Benford’s Law

Numbers are all around us and with numbers come number patterns. And when we research number patterns, we come across something very interesting. Also known as the Newcomb–Benford law, the law of anomalous numbers or the first-digit law, Benford’s Law is a statistical statement about the occurrence of digits in lists of data and is an observation that in many real-life sets of numerical data, the leading digit is likely to be small.

According to the law, in sets that obey the law, the number 1 appears as the leading significant digit about 30% of the time, while 9 appears as the leading significant digit less than 5% of the time. If the digits were distributed uniformly, they would each occur about 11.1 % of the time. Benford’s Law also makes predictions about the distribution of second digits, third digits, digit combinations, and so on. The law is named after physicist Frank Benford, who stated it in 1938 in a paper titled “The Law of Anomalous Numbers”, although it had been previously stated by Simon Newcomb in 1881 and is similar in concept, though not identical in distribution, to the Zipf’s law. So according to Benford’s Law, the finding that the first digits or numerals to be exact of the numbers found in series of records of the most varied sources do not display a uniform distribution, but rather are arranged in such a way that the digit “1” is the most frequent, followed by “2”, “3”, and so in a successively decreasing manner down to “9”

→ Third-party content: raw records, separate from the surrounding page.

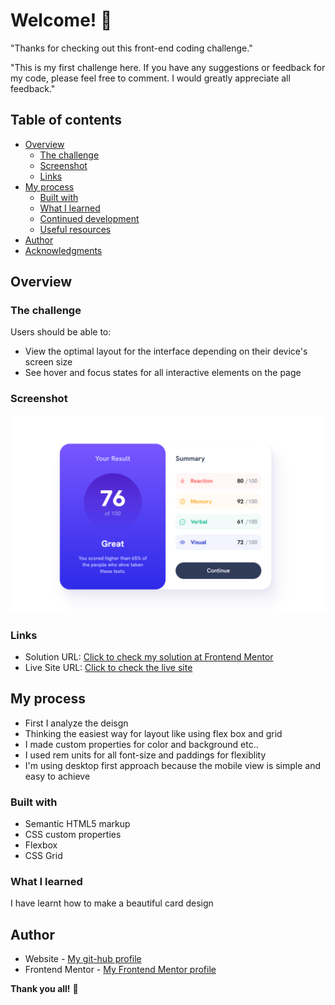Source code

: # Welcome! 👋

"Thanks for checking out this front-end coding challenge."

"This is my first challenge here. If you have any suggestions or feedback for my code, please feel free to comment. I would greatly appreciate all feedback."

## Table of contents

- [Overview](#overview)
  - [The challenge](#the-challenge)
  - [Screenshot](#screenshot)
  - [Links](#links)
- [My process](#my-process)
  - [Built with](#built-with)
  - [What I learned](#what-i-learned)
  - [Continued development](#continued-development)
  - [Useful resources](#useful-resources)
- [Author](#author)
- [Acknowledgments](#acknowledgments)

## Overview

### The challenge

Users should be able to:

- View the optimal layout for the interface depending on their device's screen size
- See hover and focus states for all interactive elements on the page

### Screenshot

![](./my-coding-site-screenshot.png)

### Links

- Solution URL: [Click to check my solution at Frontend Mentor](https://www.frontendmentor.io/solutions/simple-solution-for-simple-layout-O6Q_bynzgz)
- Live Site URL: [Click to check the live site](https://cgm-thanhtike.github.io/Results-summary-frontend-mentor-simple-solution/)

## My process

- First I analyze the deisgn
- Thinking the easiest way for layout like using flex box and grid
- I made custom properties for color and background etc..
- I used rem units for all font-size and paddings for flexiblity
- I'm using desktop first approach because the mobile view is simple and easy to achieve

### Built with

- Semantic HTML5 markup
- CSS custom properties
- Flexbox
- CSS Grid

### What I learned

I have learnt how to make a beautiful card design

## Author

- Website - [My git-hub profile](https://github.com/CGM-ThanHtike)
- Frontend Mentor - [My Frontend Mentor profile](https://www.frontendmentor.io/profile/CGM-ThanHtike)

**Thank you all!** 🚀
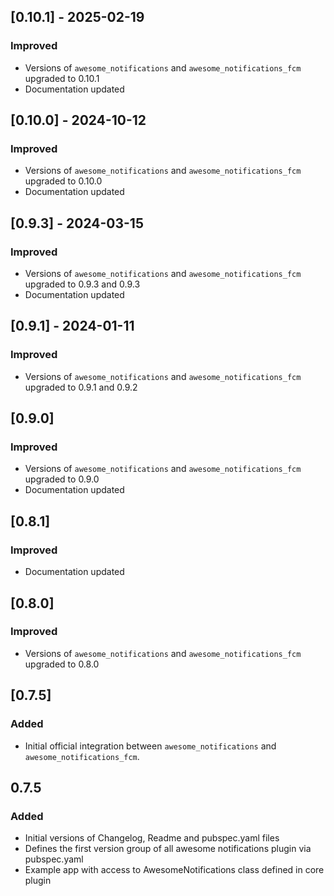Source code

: ## [0.10.1] - 2025-02-19
### Improved
* Versions of `awesome_notifications` and `awesome_notifications_fcm` upgraded to 0.10.1
* Documentation updated

## [0.10.0] - 2024-10-12
### Improved
* Versions of `awesome_notifications` and `awesome_notifications_fcm` upgraded to 0.10.0
* Documentation updated

## [0.9.3] - 2024-03-15
### Improved
* Versions of `awesome_notifications` and `awesome_notifications_fcm` upgraded to 0.9.3 and 0.9.3
* Documentation updated

## [0.9.1] - 2024-01-11
### Improved
* Versions of `awesome_notifications` and `awesome_notifications_fcm` upgraded to 0.9.1 and 0.9.2

## [0.9.0]
### Improved
* Versions of `awesome_notifications` and `awesome_notifications_fcm` upgraded to 0.9.0
* Documentation updated 

## [0.8.1]
### Improved
* Documentation updated 

## [0.8.0]
### Improved
* Versions of `awesome_notifications` and `awesome_notifications_fcm` upgraded to 0.8.0

## [0.7.5]
### Added
* Initial official integration between `awesome_notifications` and `awesome_notifications_fcm`.

## 0.7.5
### Added
* Initial versions of Changelog, Readme and pubspec.yaml files
* Defines the first version group of all awesome notifications plugin via pubspec.yaml
* Example app with access to AwesomeNotifications class defined in core plugin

The discovery of Benford’s law goes back to 1881 when the Canadian-American astronomer Simon Newcomb noticed that in logarithm tables the earlier pages that started with 1 were much more worn than the other pages. Newcomb’s published result is the first known instance of this observation and includes distribution on the second digit, as well. Newcomb proposed a law that the probability of a single number N being the first digit of a number was equal to log(N + 1) − log(N). The phenomenon was again noted in 1938 by the physicist Frank Benford, who tested it on data from 20 different domains and was credited for it. Benford’s data set included the surface areas of 335 rivers, the sizes of 3259 US populations, 104 physical constants, 1800 molecular weights, 5000 entries from a mathematical handbook, 308 numbers contained in an issue of Reader’s Digest, the street addresses of the first 342 persons listed in American Men of Science and 418 death rates. The total number of observations used in the paper was 20,229.

It has been shown that this result applies to a wide variety of data sets, including electricity bills, street addresses, stock prices, house prices, population numbers, death rates, lengths of rivers, and physical and mathematical constants. Like other general principles about natural data – for example, the fact that many data sets are well approximated by a normal distribution — some illustrative examples and explanations cover many of the cases where Benford’s law applies, though there are many other cases where Benford’s law applies that resist a simple explanation. It tends to be most accurate when values are distributed across multiple orders of magnitude, especially if the process of generating the numbers is described by a power-law, which is common in nature.

Benford’s law tends to apply most accurately to data that span several orders of magnitude. As a rule of thumb, the more orders of magnitude that the data evenly covers, the more accurately Benford’s law applies. For instance, one can expect that Benford’s law would apply to a list of numbers representing the populations of UK settlements. But if a settlement is defined as a village with a population between 300 and 999, then Benford’s law will not apply.

In general, it has been seen a series of numerical records follows Benford’s Law when they
represents magnitudes of events or events, such as populations of cities, flows of water in rivers or sizes of celestial bodies; do not have pre-established minimum or maximum limits; are not made up of numbers used as identifiers, such as identity or social security numbers, bank accounts, telephone numbers; and have a mean which is less than the median, and the data is not concentrated around the mean

This law can be utilised to detect patterns or the lack thereof in naturally occurring datasets. This can lead to important applications in data science such as catching anomalies or fraud detection. It’s expected that a large set of numbers will follow the law, so accountants, auditors, economists and tax professionals have a benchmark what the normal levels of any particular number in a set are.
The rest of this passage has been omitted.